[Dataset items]

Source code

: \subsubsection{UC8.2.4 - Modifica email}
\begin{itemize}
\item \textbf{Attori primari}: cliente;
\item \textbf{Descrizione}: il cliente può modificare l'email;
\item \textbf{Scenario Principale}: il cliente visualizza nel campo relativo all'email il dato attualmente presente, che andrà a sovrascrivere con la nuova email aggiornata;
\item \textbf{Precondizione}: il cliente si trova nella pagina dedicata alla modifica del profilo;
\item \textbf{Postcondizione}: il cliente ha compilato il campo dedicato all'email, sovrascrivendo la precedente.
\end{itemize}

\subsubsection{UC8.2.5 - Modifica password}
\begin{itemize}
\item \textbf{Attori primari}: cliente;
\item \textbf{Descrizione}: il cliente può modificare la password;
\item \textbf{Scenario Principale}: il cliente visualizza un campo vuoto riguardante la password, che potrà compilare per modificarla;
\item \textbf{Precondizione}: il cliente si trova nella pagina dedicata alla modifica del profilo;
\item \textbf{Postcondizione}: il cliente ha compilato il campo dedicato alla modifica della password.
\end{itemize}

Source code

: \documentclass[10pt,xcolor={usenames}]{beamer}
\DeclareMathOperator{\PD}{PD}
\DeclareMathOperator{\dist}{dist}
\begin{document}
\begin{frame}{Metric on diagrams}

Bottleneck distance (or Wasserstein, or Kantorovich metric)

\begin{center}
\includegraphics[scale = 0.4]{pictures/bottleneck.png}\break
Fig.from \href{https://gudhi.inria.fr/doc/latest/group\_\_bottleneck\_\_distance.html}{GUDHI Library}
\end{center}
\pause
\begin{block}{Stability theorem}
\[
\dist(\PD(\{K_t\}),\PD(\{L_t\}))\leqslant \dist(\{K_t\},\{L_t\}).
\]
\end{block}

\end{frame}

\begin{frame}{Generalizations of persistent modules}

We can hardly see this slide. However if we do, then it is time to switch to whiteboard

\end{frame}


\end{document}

§ **Work instruction**
Copy task for the entries above: every line with the string "modificare".

§ **Solution**
\item \textbf{Descrizione}: il cliente può modificare l'email;
\item \textbf{Descrizione}: il cliente può modificare la password;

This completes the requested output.